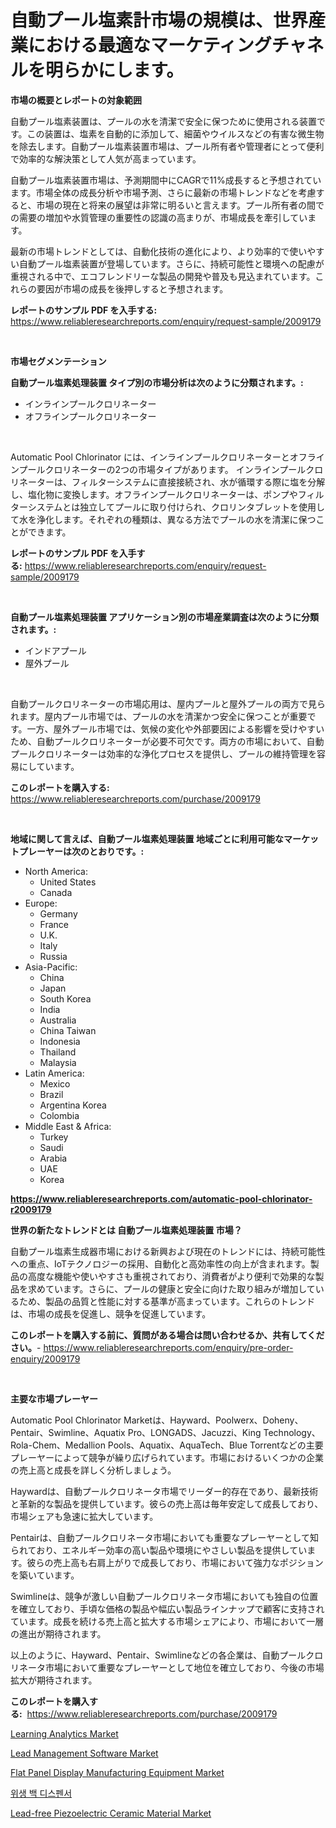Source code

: <p><h1>自動プール塩素計市場の規模は、世界産業における最適なマーケティングチャネルを明らかにします。</h1></p><p><strong>市場の概要とレポートの対象範囲</strong></p>
<p><p>自動プール塩素装置は、プールの水を清潔で安全に保つために使用される装置です。この装置は、塩素を自動的に添加して、細菌やウイルスなどの有害な微生物を除去します。自動プール塩素装置市場は、プール所有者や管理者にとって便利で効率的な解決策として人気が高まっています。</p><p>自動プール塩素装置市場は、予測期間中にCAGRで11%成長すると予想されています。市場全体の成長分析や市場予測、さらに最新の市場トレンドなどを考慮すると、市場の現在と将来の展望は非常に明るいと言えます。プール所有者の間での需要の増加や水質管理の重要性の認識の高まりが、市場成長を牽引しています。</p><p>最新の市場トレンドとしては、自動化技術の進化により、より効率的で使いやすい自動プール塩素装置が登場しています。さらに、持続可能性と環境への配慮が重視される中で、エコフレンドリーな製品の開発や普及も見込まれています。これらの要因が市場の成長を後押しすると予想されます。</p></p>
<p><strong>レポートのサンプル PDF を入手する:</strong> <a href="https://www.reliableresearchreports.com/enquiry/request-sample/2009179">https://www.reliableresearchreports.com/enquiry/request-sample/2009179</a></p>
<p>&nbsp;</p>
<p><strong>市場セグメンテーション</strong></p>
<p><strong>自動プール塩素処理装置 タイプ別の市場分析は次のように分類されます。:</strong></p>
<p><ul><li>インラインプールクロリネーター</li><li>オフラインプールクロリネーター</li></ul></p>
<p>&nbsp;</p>
<p><p>Automatic Pool Chlorinator には、インラインプールクロリネーターとオフラインプールクロリネーターの2つの市場タイプがあります。 インラインプールクロリネーターは、フィルターシステムに直接接続され、水が循環する際に塩を分解し、塩化物に変換します。オフラインプールクロリネーターは、ポンプやフィルターシステムとは独立してプールに取り付けられ、クロリンタブレットを使用して水を浄化します。それぞれの種類は、異なる方法でプールの水を清潔に保つことができます。</p></p>
<p><strong>レポートのサンプル PDF を入手する:</strong>&nbsp;<a href="https://www.reliableresearchreports.com/enquiry/request-sample/2009179">https://www.reliableresearchreports.com/enquiry/request-sample/2009179</a></p>
<p>&nbsp;</p>
<p><strong> 自動プール塩素処理装置 アプリケーション別の市場産業調査は次のように分類されます。:</strong></p>
<p><ul><li>インドアプール</li><li>屋外プール</li></ul></p>
<p>&nbsp;</p>
<p><p>自動プールクロリネーターの市場応用は、屋内プールと屋外プールの両方で見られます。屋内プール市場では、プールの水を清潔かつ安全に保つことが重要です。一方、屋外プール市場では、気候の変化や外部要因による影響を受けやすいため、自動プールクロリネーターが必要不可欠です。両方の市場において、自動プールクロリネーターは効率的な浄化プロセスを提供し、プールの維持管理を容易にしています。</p></p>
<p><strong>このレポートを購入する:</strong>&nbsp; <a href="https://www.reliableresearchreports.com/purchase/2009179">https://www.reliableresearchreports.com/purchase/2009179</a></p>
<p>&nbsp;</p>
<p><strong>地域に関して言えば、自動プール塩素処理装置 地域ごとに利用可能なマーケットプレーヤーは次のとおりです。:</strong></p>
<p><ul>
    <li>
        North America:
        <ul>
            <li>United States</li>
            <li>Canada</li>
        </ul>
    </li>
    <li>
        Europe:
        <ul>
            <li>Germany</li>
            <li>France</li>
            <li>U.K.</li>
            <li>Italy</li>
            <li>Russia</li>
        </ul>
    </li>
    <li>
        Asia-Pacific:
        <ul>
            <li>China</li>
            <li>Japan</li>
            <li>South Korea</li>
            <li>India</li>
            <li>Australia</li>
            <li>China Taiwan</li>
            <li>Indonesia</li>
            <li>Thailand</li>
            <li>Malaysia</li>
        </ul>
    </li>
    <li>
        Latin America:
        <ul>
            <li>Mexico</li>
            <li>Brazil</li>
            <li>Argentina Korea</li>
            <li>Colombia</li>
        </ul>
    </li>
    <li>
        Middle East & Africa:
        <ul>
            <li>Turkey</li>
            <li>Saudi</li>
            <li>Arabia</li>
            <li>UAE</li>
            <li>Korea</li>
        </ul>
    </li>
    </ul></p>
<p><strong><a href="https://www.reliableresearchreports.com/automatic-pool-chlorinator-r2009179">https://www.reliableresearchreports.com/automatic-pool-chlorinator-r2009179</a></strong>&nbsp;</p>
<p><strong>世界の新たなトレンドとは 自動プール塩素処理装置 市場？</strong></p>
<p><p>自動プール塩素生成器市場における新興および現在のトレンドには、持続可能性への重点、IoTテクノロジーの採用、自動化と高効率性の向上が含まれます。製品の高度な機能や使いやすさも重視されており、消費者がより便利で効果的な製品を求めています。さらに、プールの健康と安全に向けた取り組みが増加しているため、製品の品質と性能に対する基準が高まっています。これらのトレンドは、市場の成長を促進し、競争を促進しています。</p></p>
<p><strong>このレポートを購入する前に、質問がある場合は問い合わせるか、共有してください。</strong>- <a href="https://www.reliableresearchreports.com/enquiry/pre-order-enquiry/2009179">https://www.reliableresearchreports.com/enquiry/pre-order-enquiry/2009179</a></p>
<p>&nbsp;</p>
<p><strong>主要な市場プレーヤー</strong></p>
<p><p>Automatic Pool Chlorinator Marketは、Hayward、Poolwerx、Doheny、Pentair、Swimline、Aquatix Pro、LONGADS、Jacuzzi、King Technology、Rola-Chem、Medallion Pools、Aquatix、AquaTech、Blue Torrentなどの主要プレーヤーによって競争が繰り広げられています。市場におけるいくつかの企業の売上高と成長を詳しく分析しましょう。</p><p>Haywardは、自動プールクロリネータ市場でリーダー的存在であり、最新技術と革新的な製品を提供しています。彼らの売上高は毎年安定して成長しており、市場シェアも急速に拡大しています。</p><p>Pentairは、自動プールクロリネータ市場においても重要なプレーヤーとして知られており、エネルギー効率の高い製品や環境にやさしい製品を提供しています。彼らの売上高も右肩上がりで成長しており、市場において強力なポジションを築いています。</p><p>Swimlineは、競争が激しい自動プールクロリネータ市場においても独自の位置を確立しており、手頃な価格の製品や幅広い製品ラインナップで顧客に支持されています。成長を続ける売上高と拡大する市場シェアにより、市場において一層の進出が期待されます。</p><p>以上のように、Hayward、Pentair、Swimlineなどの各企業は、自動プールクロリネータ市場において重要なプレーヤーとして地位を確立しており、今後の市場拡大が期待されます。</p></p>
<p><strong>このレポートを購入する:</strong>&nbsp;&nbsp;<a href="https://www.reliableresearchreports.com/purchase/2009179">https://www.reliableresearchreports.com/purchase/2009179</a></p>
<p><p><a href="https://github.com/bobicer/Market-Research-Report-List-3/blob/main/learning-analytics-market.md">Learning Analytics Market</a></p><p><a href="https://github.com/globismark/Market-Research-Report-List-3/blob/main/lead-management-software-market.md">Lead Management Software Market</a></p><p><a href="https://www.linkedin.com/pulse/flat-panel-display-manufacturing-equipment-market-competitive-iiqqe">Flat Panel Display Manufacturing Equipment Market</a></p><p><a href="https://github.com/Tristiarton768456/Market-Research-Report-List-1/blob/main/282021551660.md">위생 백 디스펜서</a></p><p><a href="https://www.linkedin.com/pulse/lead-free-piezoelectric-ceramic-material-market-size-focuses-pcg3f?trackingId=jqeDd0bJ%2FI6AlScKiQpwpA%3D%3D">Lead-free Piezoelectric Ceramic Material Market</a></p></p>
══════════════════════════════
> Your task: List every line above that contains the word "自動プール塩素処理装置".

> Reply:
<p><strong>自動プール塩素処理装置 タイプ別の市場分析は次のように分類されます。:</strong></p>
<p><strong> 自動プール塩素処理装置 アプリケーション別の市場産業調査は次のように分類されます。:</strong></p>
<p><strong>地域に関して言えば、自動プール塩素処理装置 地域ごとに利用可能なマーケットプレーヤーは次のとおりです。:</strong></p>
<p><strong>世界の新たなトレンドとは 自動プール塩素処理装置 市場？</strong></p>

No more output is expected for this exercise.